ACTIVITY: Search the material for "that" and copy each line in which it is found.

◇ ◇ ◇ ◇ ◇ ◇ ◇

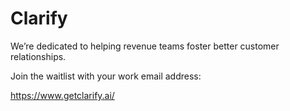 # Clarify

We’re dedicated to helping revenue teams foster better customer relationships.

Join the waitlist with your work email address:

https://www.getclarify.ai/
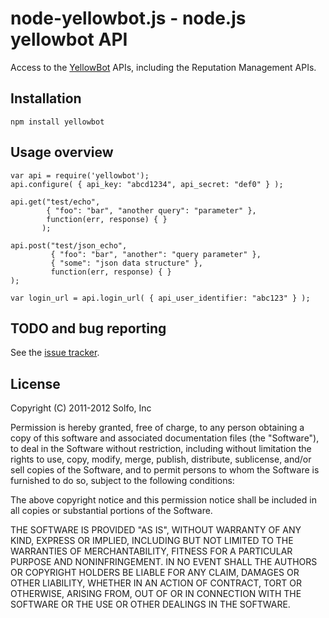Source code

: # node-yellowbot.js - node.js yellowbot API

Access to the [YellowBot](http://www.yellowbot.com/) APIs, including the Reputation Management APIs.

## Installation

`npm install yellowbot`

## Usage overview

    var api = require('yellowbot');
    api.configure( { api_key: "abcd1234", api_secret: "def0" } );

    api.get("test/echo",
            { "foo": "bar", "another query": "parameter" },
            function(err, response) { }
           );

    api.post("test/json_echo",
             { "foo": "bar", "another": "query parameter" },
             { "some": "json data structure" },
             function(err, response) { }
    );

    var login_url = api.login_url( { api_user_identifier: "abc123" } );


## TODO and bug reporting

See the [issue tracker](http://github.com/solfo/node-yellowbot).

## License

Copyright (C) 2011-2012 Solfo, Inc

Permission is hereby granted, free of charge, to any person obtaining a copy
of this software and associated documentation files (the "Software"), to deal
in the Software without restriction, including without limitation the rights
to use, copy, modify, merge, publish, distribute, sublicense, and/or sell
copies of the Software, and to permit persons to whom the Software is
furnished to do so, subject to the following conditions:

The above copyright notice and this permission notice shall be included in
all copies or substantial portions of the Software.

THE SOFTWARE IS PROVIDED "AS IS", WITHOUT WARRANTY OF ANY KIND, EXPRESS OR
IMPLIED, INCLUDING BUT NOT LIMITED TO THE WARRANTIES OF MERCHANTABILITY,
FITNESS FOR A PARTICULAR PURPOSE AND NONINFRINGEMENT. IN NO EVENT SHALL THE
AUTHORS OR COPYRIGHT HOLDERS BE LIABLE FOR ANY CLAIM, DAMAGES OR OTHER
LIABILITY, WHETHER IN AN ACTION OF CONTRACT, TORT OR OTHERWISE, ARISING FROM,
OUT OF OR IN CONNECTION WITH THE SOFTWARE OR THE USE OR OTHER DEALINGS IN
THE SOFTWARE.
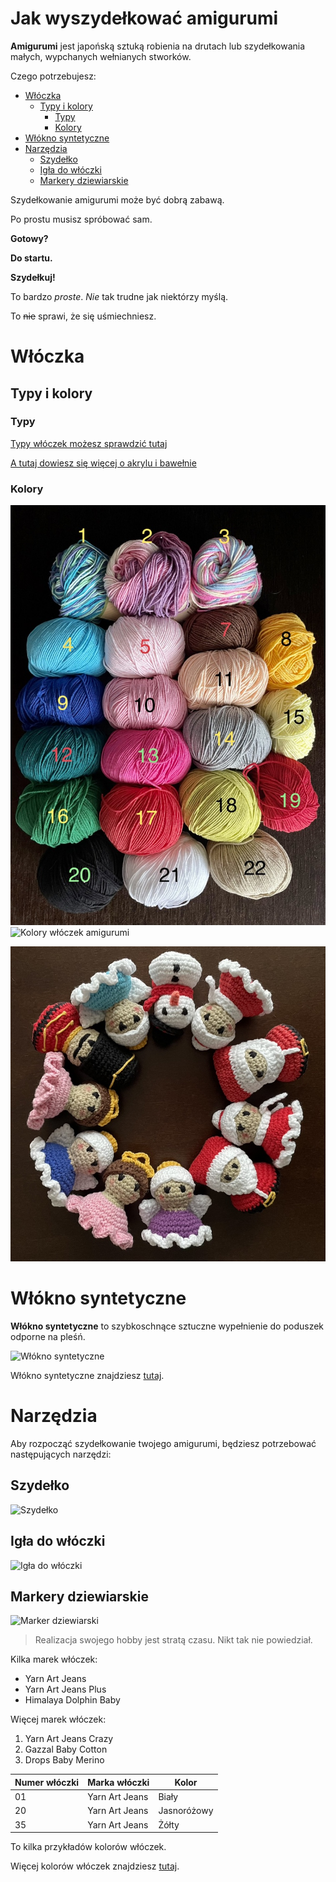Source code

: ﻿# Jak wyszydełkować amigurumi<!-- omit in toc -->

**Amigurumi** jest japońską sztuką robienia na drutach lub szydełkowania małych, wypchanych wełnianych stworków.

Czego potrzebujesz:
- [Włóczka](#włóczka)
  - [Typy i kolory](#typy-i-kolory)
    - [Typy](#typy)
    - [Kolory](#kolory)
- [Włókno syntetyczne](#włókno-syntetyczne)
- [Narzędzia](#narzędzia)
  - [Szydełko](#szydełko)
  - [Igła do włóczki](#igła-do-włóczki)
  - [Markery dziewiarskie](#markery-dziewiarskie)

Szydełkowanie amigurumi może być dobrą zabawą.

Po prostu musisz spróbować sam.  

**Gotowy?**

**Do startu.**

__Szydełkuj!__

To bardzo _proste_.
*Nie* tak trudne jak niektórzy myślą.

To ~~nie~~ sprawi, że się uśmiechniesz.

# Włóczka
## Typy i kolory
### Typy

[Typy włóczek możesz sprawdzić tutaj](https://www.cuddlystitchescraft.com/best-yarn-for-making-amigurumi/)

[A tutaj dowiesz się więcej o akrylu i bawełnie](YarnTypes.md)

### Kolory

![Kolory włóczek](./images/yarncolours.jpeg "kolory włóczek")
![Kolory włóczek amigurumi](https://cdn.aldi-digital.co.uk//Rumi-Yarn-B.jpg?o=D%24UIpIBr6t38IVAYRxz3xZ098pcj&V=rPZ2 "kolory włóczek do amigurumi")

![Amigurumi colors](./images/amigurumicolours.jpeg "amigurumi colours")

# Włókno syntetyczne
**Włókno syntetyczne** to szybkoschnące sztuczne wypełnienie do poduszek odporne na pleśń.

![Włókno syntetyczne](https://m.media-amazon.com/images/I/61PUqbP3haL.jpg "fiberfill")

Włókno syntetyczne znajdziesz [tutaj](https://allegro.pl/listing?string=kulka%20silikonowa&order=p).

# Narzędzia
Aby rozpocząć szydełkowanie twojego amigurumi, będziesz potrzebować następujących narzędzi:

## Szydełko
![Szydełko](https://www.yarnplaza.com/resize/cloversofttouch.jpg/0/1100/True/clover-soft-touch-crochet-hook-0-5mm.jpg "clover crochet hook")

## Igła do włóczki
![Igła do włóczki](https://m.media-amazon.com/images/I/51UpklZjEzL._AC_SY580_.jpg "yarn needle")

## Markery dziewiarskie
![Marker dziewiarski](https://images.squarespace-cdn.com/content/v1/56d9a09f62cd944f55317512/1484397300532-2TBYOA6MM5VWC5TEPON2/plastic-locking-stitch-markers.jpg?format=1500w "stitch markers")

> Realizacja swojego hobby jest stratą czasu. Nikt tak nie powiedział.

Kilka marek włóczek:
- Yarn Art Jeans
- Yarn Art Jeans Plus
- Himalaya Dolphin Baby

Więcej marek włóczek:  
1. Yarn Art Jeans Crazy
2. Gazzal Baby Cotton
3. Drops Baby Merino

| Numer włóczki | Marka włóczki     | Kolor    |
| ----------- | -------------- | ---------- |
| 01          | Yarn Art Jeans | Biały     |
| 20          | Yarn Art Jeans | Jasnoróżowy |
| 35          | Yarn Art Jeans | Żółty     |

To kilka przykładów kolorów włóczek.

Więcej kolorów włóczek znajdziesz [tutaj](https://www.olimoripasmanteria.pl/kategoria-produktu/wloczki/jeans/).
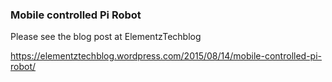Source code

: ### **Mobile controlled Pi Robot**

Please see the blog post at ElementzTechblog

https://elementztechblog.wordpress.com/2015/08/14/mobile-controlled-pi-robot/


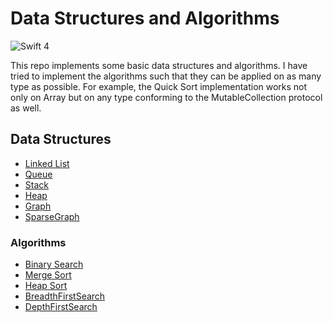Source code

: # Data Structures and Algorithms

![Swift 4](https://img.shields.io/badge/Swift-4-orange.svg?style=flat)

This repo implements some basic data structures and algorithms. I have tried to implement the algorithms such that they can be applied on as many type as possible. For example, the Quick Sort implementation works not only on Array but on any type conforming to the MutableCollection protocol as well.

## Data Structures

* [Linked List](DataStructuresAndAlgorithms/LinkedList.swift)
* [Queue](DataStructuresAndAlgorithms/Queue.swift)
* [Stack](DataStructuresAndAlgorithms/Stack.swift)
* [Heap](DataStructuresAndAlgorithms/Heap.swift)
* [Graph](DataStructuresAndAlgorithms/Graph.swift)
* [SparseGraph](DataStructuresAndAlgorithms/SparseGraph.swift)

### Algorithms

* [Binary Search](DataStructuresAndAlgorithms/BinarySearch.swift)
* [Merge Sort](DataStructuresAndAlgorithms/MergeSort.swift)
* [Heap Sort](DataStructuresAndAlgorithms/HeapSort.swift)
* [BreadthFirstSearch](DataStructuresAndAlgorithms/BreadthFirstSearch.swift)
* [DepthFirstSearch]()
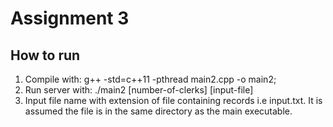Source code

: # Assignment 3
## How to run
1. Compile with: g++ -std=c++11 -pthread main2.cpp -o main2;
2. Run server with: ./main2 [number-of-clerks] [input-file]
3. Input file name with extension of file containing records i.e input.txt. It is assumed the file is in the same directory as the main executable.


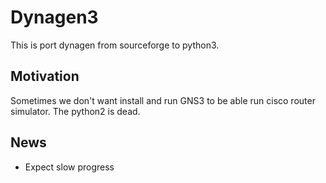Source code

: # Dynagen3

This is port dynagen from sourceforge to python3. 

## Motivation
Sometimes we don't want install and run GNS3 to be able run cisco router simulator. The python2 is dead.  

## News
* Expect slow progress
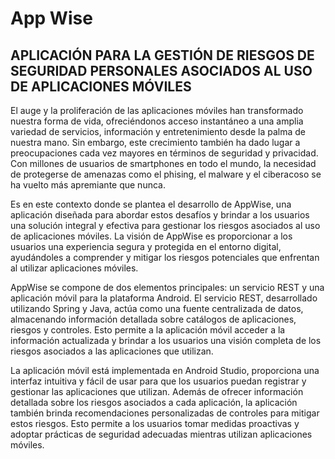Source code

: # App Wise

## APLICACIÓN PARA LA GESTIÓN DE RIESGOS DE SEGURIDAD PERSONALES ASOCIADOS AL USO DE APLICACIONES MÓVILES

El auge y la proliferación de las aplicaciones móviles han transformado nuestra forma de vida, ofreciéndonos acceso instantáneo a una amplia variedad de servicios, información y entretenimiento desde la palma de nuestra mano. Sin embargo, este crecimiento también ha dado lugar a preocupaciones cada vez mayores en términos de seguridad y privacidad. Con millones de usuarios de smartphones en todo el mundo, la necesidad de protegerse de amenazas como el phising, el malware y el ciberacoso se ha vuelto más apremiante que nunca.

Es en este contexto donde se plantea el desarrollo de AppWise, una aplicación diseñada para abordar estos desafíos y brindar a los usuarios una solución integral y efectiva para gestionar los riesgos asociados al uso de aplicaciones móviles. La visión de AppWise es proporcionar a los usuarios una experiencia segura y protegida en el entorno digital, ayudándoles a comprender y mitigar los riesgos potenciales que enfrentan al utilizar aplicaciones móviles.

AppWise se compone de dos elementos principales: un servicio REST y una aplicación móvil para la plataforma Android. El servicio REST, desarrollado utilizando Spring y Java, actúa como una fuente centralizada de datos, almacenando información detallada sobre catálogos de aplicaciones, riesgos y controles. Esto permite a la aplicación móvil acceder a la información actualizada y brindar a los usuarios una visión completa de los riesgos asociados a las aplicaciones que utilizan.

La aplicación móvil está implementada en Android Studio, proporciona una interfaz intuitiva y fácil de usar para que los usuarios puedan registrar y gestionar las aplicaciones que utilizan. Además de ofrecer información detallada sobre los riesgos asociados a cada aplicación, la aplicación también brinda recomendaciones personalizadas de controles para mitigar estos riesgos. Esto permite a los usuarios tomar medidas proactivas y adoptar prácticas de seguridad adecuadas mientras utilizan aplicaciones móviles.
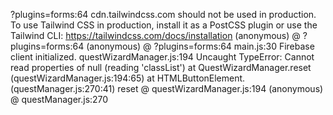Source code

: ?plugins=forms:64 cdn.tailwindcss.com should not be used in production. To use Tailwind CSS in production, install it as a PostCSS plugin or use the Tailwind CLI: https://tailwindcss.com/docs/installation
(anonymous) @ ?plugins=forms:64
(anonymous) @ ?plugins=forms:64
main.js:30 Firebase client initialized.
questWizardManager.js:194 Uncaught TypeError: Cannot read properties of null (reading 'classList')
    at QuestWizardManager.reset (questWizardManager.js:194:65)
    at HTMLButtonElement.<anonymous> (questManager.js:270:41)
reset @ questWizardManager.js:194
(anonymous) @ questManager.js:270

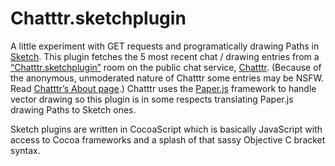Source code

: Chatttr.sketchplugin
====================

A little experiment with GET requests and programatically drawing Paths in [Sketch](http://bohemiancoding.com/sketch/). This plugin fetches the 5 most recent chat / drawing entries from a [“Chatttr.sketchplugin”](http://chatttr.com/chatttr.sketchplugin/) room on the public chat service, [Chatttr](http://chatttr.com/). (Because of the anonymous, unmoderated nature of Chatttr some entries may be NSFW. Read [Chatttr’s About page](http://chatttr.com/about.html).) Chatttr uses the [Paper.js](http://paperjs.org/) framework to handle vector drawing so this plugin is in some respects translating Paper.js drawing Paths to Sketch ones.
  
Sketch plugins are written in CocoaScript which is basically JavaScript with access to Cocoa frameworks and a splash of that sassy Objective C bracket syntax. 

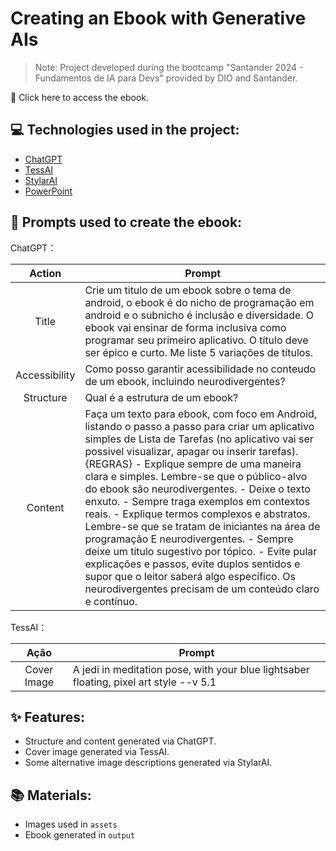 # Creating an Ebook with Generative AIs

> Note: Project developed during the bootcamp "Santander 2024 - Fundamentos de IA para Devs" provided by DIO and Santander.

📕 Click here to access the ebook.

## 💻 Technologies used in the project:

- [ChatGPT](https://chat.openai.com/)
- [TessAI](https://tess.pareto.io/login)
- [StylarAI](https://www.stylar.ai)
- [PowerPoint](https://www.microsoft.com/en/microsoft-365/powerpoint)

## 🧠 Prompts used to create the ebook:

ChatGPT：

|   Action   | Prompt                                                                                                                                                                                                                                                                         |
| :------: | ------------------------------------------------------------------------------------------------------------------------------------------------------------------------------------------------------------------------------------------------------------------------------ |
|  Title  | Crie um titulo de um ebook sobre o tema de android, o ebook é do nicho de programação em android e o subnicho é inclusão e diversidade. O ebook vai ensinar de forma inclusiva como programar seu primeiro aplicativo. O título deve ser épico e curto. Me liste 5 variações de títulos.   |
| Accessibility | Como posso garantir acessibilidade no conteudo de um ebook, incluindo neurodivergentes? |
| Structure | Qual é a estrutura de um ebook? |
| Content | Faça um texto para ebook, com foco em Android, listando o passo a passo para criar um aplicativo simples de Lista de Tarefas (no aplicativo vai ser possivel visualizar, apagar ou inserir tarefas). {REGRAS} - Explique sempre de uma maneira clara e simples. Lembre-se que o público-alvo do ebook são neurodivergentes. - Deixe o texto enxuto. - Sempre traga exemplos em contextos reais. - Explique termos complexos e abstratos. Lembre-se que se tratam de iniciantes na área de programação E neurodivergentes. - Sempre deixe um titulo sugestivo por tópico. - Evite pular explicações e passos, evite duplos sentidos e supor que o leitor saberá algo específico. Os neurodivergentes precisam de um conteúdo claro e contínuo. |

TessAI：

|  Ação  | Prompt                                                                                 |
| :----: | -------------------------------------------------------------------------------------- |
| Cover Image | A jedi in meditation pose, with your blue lightsaber floating, pixel art style --v 5.1 |

## ✨ Features:

- Structure and content generated via ChatGPT.
- Cover image generated via TessAI.
- Some alternative image descriptions generated via StylarAI.

## 📚 Materials:

- Images used in `assets`
- Ebook generated in `output`
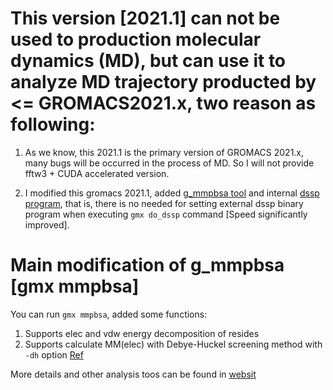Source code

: # This version [2021.1] can not be used to production molecular dynamics (MD), but can use it to analyze MD trajectory producted by <= GROMACS2021.x, two reason as following:

1. As we know, this 2021.1 is the primary version of GROMACS 2021.x, many bugs will be occurred in the process of MD. So I will not provide fftw3 + CUDA accelerated version.

2. I modified this gromacs 2021.1, added [g_mmpbsa tool](http://rashmikumari.github.io/g_mmpbsa/) and internal [dssp program](https://github.com/cmbi/dssp), that is, there is no needed for setting external dssp binary program  when executing `gmx do_dssp` command [Speed significantly improved]. 

# Main modification of g_mmpbsa [gmx mmpbsa]

You can run `gmx mmpbsa`, added some functions:
1. Supports elec and vdw energy decomposition of resides
2. Supports calculate MM(elec) with Debye-Huckel screening method with `-dh` option [Ref](http://jerkwin.github.io/2021/03/16/gmx_mmpbsa%E8%84%9A%E6%9C%AC%E6%9B%B4%E6%96%B0-%E5%B1%8F%E8%94%BD%E6%95%88%E5%BA%94%E4%B8%8E%E7%86%B5%E8%B4%A1%E7%8C%AE/)

More details and other analysis toos can be found in [websit](https://github.com/liuyujie714/g_mmpbsa_windows)

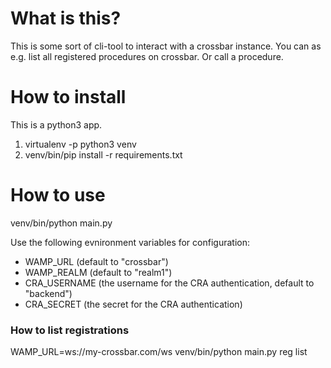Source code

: What is this?
=============
This is some sort of cli-tool to interact with a crossbar instance.
You can as e.g. list all registered procedures on crossbar. Or call a procedure.


How to install
==============
This is a python3 app.
1. virtualenv -p python3 venv
2. venv/bin/pip install -r requirements.txt


How to use
==========
venv/bin/python main.py

Use the following evnironment variables for configuration:
- WAMP_URL (default to "crossbar")
- WAMP_REALM (default to "realm1")
- CRA_USERNAME (the username for the CRA authentication, default to "backend")
- CRA_SECRET (the secret for the CRA authentication)


### How to list registrations
WAMP_URL=ws://my-crossbar.com/ws venv/bin/python main.py reg list
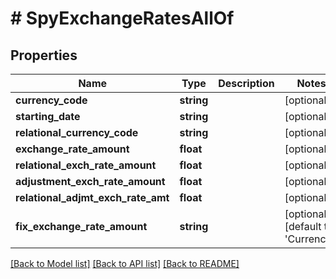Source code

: # # SpyExchangeRatesAllOf

## Properties

Name | Type | Description | Notes
------------ | ------------- | ------------- | -------------
**currency_code** | **string** |  | [optional]
**starting_date** | **string** |  | [optional]
**relational_currency_code** | **string** |  | [optional]
**exchange_rate_amount** | **float** |  | [optional]
**relational_exch_rate_amount** | **float** |  | [optional]
**adjustment_exch_rate_amount** | **float** |  | [optional]
**relational_adjmt_exch_rate_amt** | **float** |  | [optional]
**fix_exchange_rate_amount** | **string** |  | [optional] [default to 'Currency']

[[Back to Model list]](../../README.md#models) [[Back to API list]](../../README.md#endpoints) [[Back to README]](../../README.md)
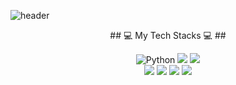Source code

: ![header](https://capsule-render.vercel.app/api?type=wave&color=auto&height=300&section=header&text=Yongyeon%20Kim&fontSize=90)
<div align="center">
  ## 💻 My Tech Stacks 💻 ##
  
  ![Python](https://img.shields.io/badge/Python-3776AB.svg?style=for-the-badge&logo=Python&logoColor=white)
  <img src="https://img.shields.io/badge/Pytorch-EE4C2C?style=for-the-badge&logo=Pytorch&logoColor=white"/>
  <img src="https://img.shields.io/badge/TensorFlow-FF6F00?style=for-the-badge&logo=Tensorflow&logoColor=white"/> <br/>
  <img src="https://img.shields.io/badge/Docker-2496ED?style=for-the-badge&logo=Docker&logoColor=white"/>
  <img src="https://img.shields.io/badge/Linux-FCC624?style=for-the-badge&logo=Linux&logoColor=white"/>
  <img src="https://img.shields.io/badge/MySQL-4479A1?style=for-the-badge&logo=MySQL&logoColor=white"/>
  <img src="https://img.shields.io/badge/MongoDB-47A248?style=for-the-badge&logo=MongoDB&logoColor=white"/>
</div>
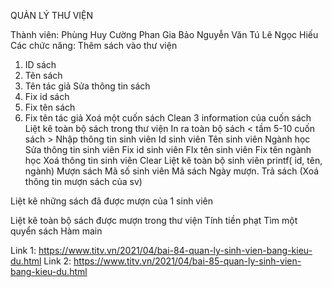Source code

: QUẢN LÝ THƯ VIỆN

Thành viên:
Phùng Huy Cường
Phan Gia Bảo 
Nguyễn Văn Tú
Lê Ngọc Hiếu
Các chức năng:
Thêm sách vào thư viện
1.  ID sách
2.  Tên sách
3.  Tên tác giả
Sửa thông tin sách
1. Fix id sách
2. Fix tên sách
3. Fix tên tác giả
Xoá một cuốn sách
Clean 3 information của cuốn sách
Liệt kê toàn bộ sách trong thư viện
In ra toàn bộ sách < tầm 5-10 cuốn sách >
Nhập thông tin sinh viên
Id sinh viên
Tên sinh viên
Ngành học
Sửa thông tin sinh viên
Fix id sinh viên
FIx tên sinh viên
Fix tên ngành học
Xoá thông tin sinh viên
Clear 
Liệt kê toàn bộ sinh viên
printf( id, tên, ngành)
Mượn sách
Mã số sinh viên
Mã sách
Ngày mượn.
Trả sách (Xoá thông tin mượn sách của sv) 


Liệt kê những sách đã được mượn của 1 sinh viên


Liệt kê toàn bộ sách được mượn trong thư viện
Tính tiền phạt
Tìm một quyển sách
Hàm main

Link 1: https://www.titv.vn/2021/04/bai-84-quan-ly-sinh-vien-bang-kieu-du.html
Link 2: https://www.titv.vn/2021/04/bai-85-quan-ly-sinh-vien-bang-kieu-du.html

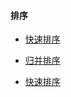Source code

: #### 排序

- [快速排序](https://github.com/A11Might/SomePracticeCode/blob/master/util/InsertSort.java)

- [归并排序](https://github.com/A11Might/SomePracticeCode/blob/master/util/MergeSort.java)

- [快速排序](https://github.com/A11Might/SomePracticeCode/blob/master/util/QuickSort.java)
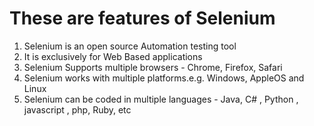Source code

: # These are features of Selenium

1. Selenium is an open source Automation testing tool
2. It is exclusively for Web Based applications
3. Selenium Supports multiple browsers -
   Chrome, Firefox, Safari
4. Selenium works with multiple platforms.e.g. Windows, AppleOS and Linux
5. Selenium can be coded in multiple languages -
   Java, C# , Python , javascript , php, Ruby, etc
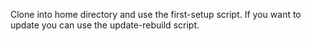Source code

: Clone into home directory and use the first-setup script. If you want to update you can use the update-rebuild script. 
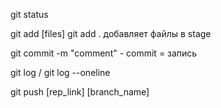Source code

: git status

git add [files]    git add .  добавляет файлы в stage

git commit -m "comment"  -  commit = запись

git log / git log --oneline

git push [rep_link] [branch_name]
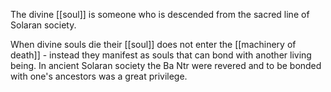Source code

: The divine [[soul]] is someone who is descended from the sacred line of Solaran society. 

When divine souls die their [[soul]] does not enter the [[machinery of death]] - instead they manifest as souls that can bond with another living being. In ancient Solaran society the Ba Ntr were revered and to be bonded with one's ancestors was a great privilege.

◇ ◇ ◇ ◇ ◇ ◇ ◇

OUTPUT OF THE EXERCISE:
This repo implements some basic data structures and algorithms. I have tried to implement the algorithms such that they can be applied on as many type as possible. For example, the Quick Sort implementation works not only on Array but on any type conforming to the MutableCollection protocol as well.
Sketch plugins are written in CocoaScript which is basically JavaScript with access to Cocoa frameworks and a splash of that sassy Objective C bracket syntax. 
2. I modified this gromacs 2021.1, added [g_mmpbsa tool](http://rashmikumari.github.io/g_mmpbsa/) and internal [dssp program](https://github.com/cmbi/dssp), that is, there is no needed for setting external dssp binary program  when executing `gmx do_dssp` command [Speed significantly improved]. 
When divine souls die their [[soul]] does not enter the [[machinery of death]] - instead they manifest as souls that can bond with another living being. In ancient Solaran society the Ba Ntr were revered and to be bonded with one's ancestors was a great privilege.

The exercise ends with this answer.